I am confusing about a subtle point in the following question
Let Q be a rectangle in $R^n$; let $f:Q-->R$ be a bounded function. Show that if $f$ vanishes except on a closed set $B$ of measure zero, then the integral of f over Q exists and equals zero
The phrase "f vanishes except on a closed set B of measure zero." Does it mean that f is defined to be non zero over the set B where B is a closed set and is of measure zero. Also, what happens if the adjective "closed" is left out, will the result still hold true. This question come from an exercises in Munkres' Analysis on Manifolds.

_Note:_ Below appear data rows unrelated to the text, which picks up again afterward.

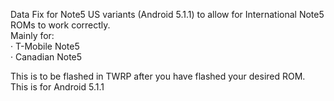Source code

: Data Fix for Note5 US variants (Android 5.1.1) to allow for International Note5 ROMs to work correctly.
<br>Mainly for:
<br> · T-Mobile Note5
<br> · Canadian Note5

This is to be flashed in TWRP after you have flashed your desired ROM.
<br>This is for Android 5.1.1

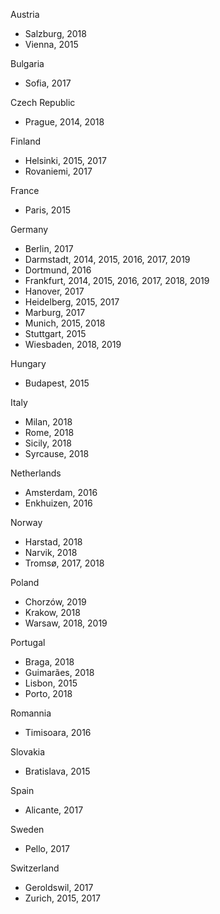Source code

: Austria
- Salzburg, 2018
- Vienna, 2015

Bulgaria
- Sofia, 2017

Czech Republic
- Prague, 2014, 2018

Finland
- Helsinki, 2015, 2017
- Rovaniemi, 2017

France
- Paris, 2015

Germany
- Berlin, 2017
- Darmstadt, 2014, 2015, 2016, 2017, 2019
- Dortmund, 2016
- Frankfurt, 2014, 2015, 2016, 2017, 2018, 2019
- Hanover, 2017
- Heidelberg, 2015, 2017
- Marburg, 2017
- Munich, 2015, 2018
- Stuttgart, 2015
- Wiesbaden, 2018, 2019

Hungary
- Budapest, 2015

Italy
- Milan, 2018
- Rome, 2018
- Sicily, 2018
- Syrcause, 2018


Netherlands
- Amsterdam, 2016
- Enkhuizen, 2016

Norway
- Harstad, 2018
- Narvik, 2018
- Tromsø, 2017, 2018


Poland
- Chorzów, 2019
- Krakow, 2018
- Warsaw, 2018, 2019


Portugal
- Braga, 2018
- Guimarães, 2018
- Lisbon, 2015
- Porto, 2018

Romannia
- Timisoara, 2016

Slovakia
- Bratislava, 2015

Spain
- Alicante, 2017

Sweden
- Pello, 2017

Switzerland
- Geroldswil, 2017
- Zurich, 2015, 2017
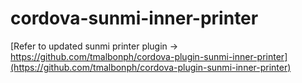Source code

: # cordova-sunmi-inner-printer

[Refer to updated sunmi printer plugin -> https://github.com/tmalbonph/cordova-plugin-sunmi-inner-printer](https://github.com/tmalbonph/cordova-plugin-sunmi-inner-printer)
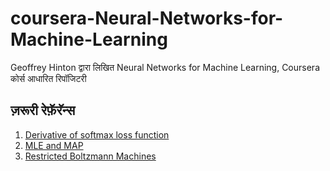 # coursera-Neural-Networks-for-Machine-Learning

Geoffrey Hinton द्वारा लिखित Neural Networks for Machine Learning, Coursera कोर्स आधारित रिपॉजिटरी


## ज़रूरी रेफ़ॅरॅन्स
1. [Derivative of softmax loss function](https://math.stackexchange.com/questions/945871/derivative-of-softmax-loss-function)
2. [MLE and MAP](http://www.cs.cmu.edu/~aarti/Class/10701_Spring14/slides/MLE_MAP_Part1.pdf)
3. [Restricted Boltzmann Machines](https://deeplearning4j.org/restrictedboltzmannmachine)
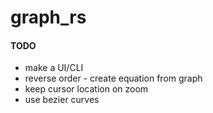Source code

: # graph_rs

#### TODO
- make a UI/CLI
- reverse order - create equation from graph
- keep cursor location on zoom
- use bezier curves
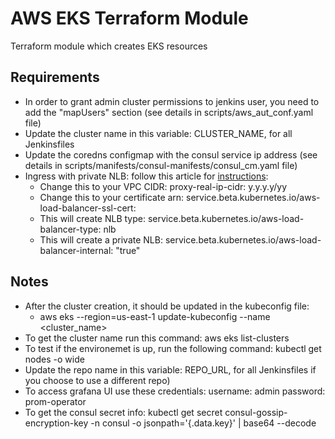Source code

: # AWS EKS Terraform Module

Terraform module which creates EKS resources

## Requirements

- In order to grant admin cluster permissions to jenkins user, you need to add the "mapUsers" section (see details in scripts/aws_aut_conf.yaml file)
- Update the cluster name in this variable: CLUSTER_NAME, for all Jenkinsfiles
- Update the coredns configmap with the consul service ip address (see details in scripts/manifests/consul-manifests/consul_cm.yaml file)
- Ingress with private NLB: follow this article for [instructions](https://kubernetes.github.io/ingress-nginx/deploy/#aws):
  - Change this to your VPC CIDR: proxy-real-ip-cidr: y.y.y.y/yy
  - Change this to your certificate arn: service.beta.kubernetes.io/aws-load-balancer-ssl-cert: <certificate-arn>
  - This will create NLB type: service.beta.kubernetes.io/aws-load-balancer-type: nlb
  - This will create a private NLB: service.beta.kubernetes.io/aws-load-balancer-internal: "true"

## Notes

- After the cluster creation, it should be updated in the kubeconfig file:
  - aws eks --region=us-east-1 update-kubeconfig --name <cluster_name>
- To get the cluster name run this command: aws eks list-clusters
- To test if the environemet is up, run the following command: kubectl get nodes -o wide
- Update the repo name in this variable: REPO_URL, for all Jenkinsfiles if you choose to use a different repo)
- To access grafana UI use these credentials: username: admin password: prom-operator
- To get the consul secret info: kubectl get secret consul-gossip-encryption-key -n consul -o jsonpath='{.data.key}' | base64 --decode






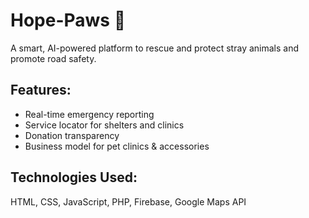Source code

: # Hope-Paws 🐾
A smart, AI-powered platform to rescue and protect stray animals and promote road safety.

## Features:
- Real-time emergency reporting
- Service locator for shelters and clinics
- Donation transparency
- Business model for pet clinics & accessories

## Technologies Used:
HTML, CSS, JavaScript, PHP, Firebase, Google Maps API

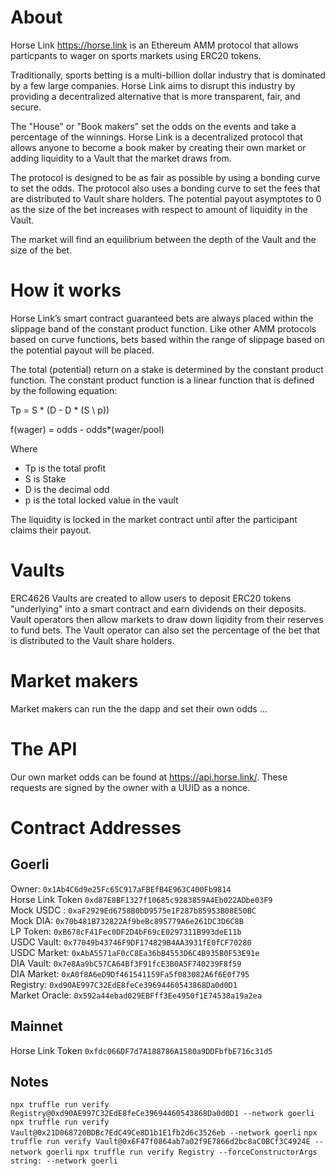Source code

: # About

Horse Link https://horse.link is an Ethereum AMM protocol that allows particpants to wager on sports markets using ERC20 tokens.

Traditionally, sports betting is a multi-billion dollar industry that is dominated by a few large companies. Horse Link aims to disrupt this industry by providing a decentralized alternative that is more transparent, fair, and secure.

The "House" or "Book makers" set the odds on the events and take a percentage of the winnings. Horse Link is a decentralized protocol that allows anyone to become a book maker by creating their own market or adding liquidity to a Vault that the market draws from.

The protocol is designed to be as fair as possible by using a bonding curve to set the odds. The protocol also uses a bonding curve to set the fees that are distributed to Vault share holders. The potential payout asymptotes to 0 as the size of the bet increases with respect to amount of liquidity in the Vault.

The market will find an equilibrium between the depth of the Vault and the size of the bet.

# How it works

Horse Link’s smart contract guaranteed bets are always placed within the slippage band of the constant product function. Like other AMM protocols based on curve functions, bets based within the range of slippage based on the potential payout will be placed.

The total (potential) return on a stake is determined by the constant product function. The constant product function is a linear function that is defined by the following equation:

Tp = S \* (D - D \* (S \ p))

f(wager) = odds - odds\*(wager/pool)

Where

- Tp is the total profit
- S is Stake
- D is the decimal odd
- p is the total locked value in the vault

The liquidity is locked in the market contract until after the participant claims their payout.

# Vaults

ERC4626 Vaults are created to allow users to deposit ERC20 tokens "underlying" into a smart contract and earn dividends on their deposits. Vault operators then allow markets to draw down liqidity from their reserves to fund bets. The Vault operator can also set the percentage of the bet that is distributed to the Vault share holders.

# Market makers

Market makers can run the the dapp and set their own odds ...

# The API

Our own market odds can be found at https://api.horse.link/. These requests are signed by the owner with a UUID as a nonce.

# Contract Addresses

## Goerli

Owner: `0x1Ab4C6d9e25Fc65C917aFBEfB4E963C400Fb9814`  
Horse Link Token `0xd87E8BF1327f10685c9283859A4Eb022ADbe03F9`  
Mock USDC : `0xaF2929Ed6758B0bD9575e1F287b85953B08E50BC`  
Mock DIA: `0x70b481B732822Af9beBc895779A6e261DC3D6C8B`  
LP Token: `0xB678cF41Fec0DF2D4bF69cE0297311B993deE11b`  
USDC Vault: `0x77049b43746F9DF174829B4AA3931fE0fCF70280`  
USDC Market: `0xAbA5571aF0cC8Ea36bB4553D6C4B935B0F53E91e`  
DIA Vault: `0x7e8Aa9bC57CA64Bf3F91fcE3B0A5F740239F8f59`  
DIA Market: `0xA0f8A6eD9Df461541159Fa5f083082A6f6E0f795`  
Registry: `0xd90AE997C32EdE8feCe39694460543868Da0d0D1`  
Market Oracle: `0x592a44ebad029EBFff3Ee4950f1E74538a19a2ea`  

## Mainnet

Horse Link Token `0xfdc066DF7d7A188786A1580a9DDFbfbE716c31d5`

## Notes

`npx truffle run verify Registry@0xd90AE997C32EdE8feCe39694460543868Da0d0D1 --network goerli`
`npx truffle run verify Vault@0x21D068720BDBc7EdC49Ce8D1b1E1fb2d6c3526eb --network goerli`
`npx truffle run verify Vault@0x6F47f0864ab7a02f9E7866d2bc8aC0BCf3C4924E --network goerli`
`npx truffle run verify Registry --forceConstructorArgs string: --network goerli`
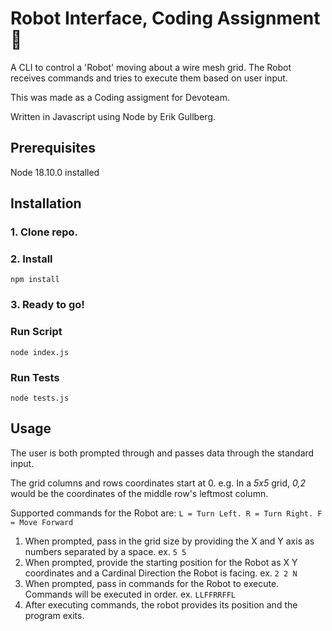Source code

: # Robot Interface, Coding Assignment 🤖
A CLI to control a 'Robot' moving about a wire mesh grid.
The Robot receives commands and tries to execute them based on user input.

This was made as a Coding assigment for Devoteam. 

Written in Javascript using Node by Erik Gullberg.

## Prerequisites
Node 18.10.0 installed

## Installation
### 1. Clone repo.
### 2. Install
`
npm install
`
### 3. Ready to go!

### Run Script
`node index.js`

### Run Tests
`node tests.js`

## Usage
The user is both prompted through and passes data through the standard input.

The grid columns and rows coordinates start at 0. 
e.g. In a _5x5_ grid, _0,2_ would be the coordinates of the middle row's leftmost column.

Supported commands for the Robot are: `L = Turn Left. R = Turn Right. F = Move Forward`

1. When prompted, pass in the grid size by providing the X and Y axis as numbers separated by a space. ex. `5 5`
2. When prompted, provide the starting position for the Robot as X Y coordinates and a Cardinal Direction the Robot is facing. ex. `2 2 N` 
3. When prompted, pass in commands for the Robot to execute. Commands will be executed in order. ex. `LLFFRRFFL`
4. After executing commands, the robot provides its position and the program exits.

Munkres never explicitly make any distinction when he says that a function vanishes except on a set D of measure zero, never specifying whether D is a closed set or not.
Thanks in advance.
Let Q be a rectangle in R^n; let f:Q-->R be a bounded function. Let D be the set of points of Q at which f fails to be continouus. then the integral of f over Q exists if and only if D has measure zero in R^n.
In the proof of the "if" part of the theorem, somewhere in the proof, it just assumes that Q is compact.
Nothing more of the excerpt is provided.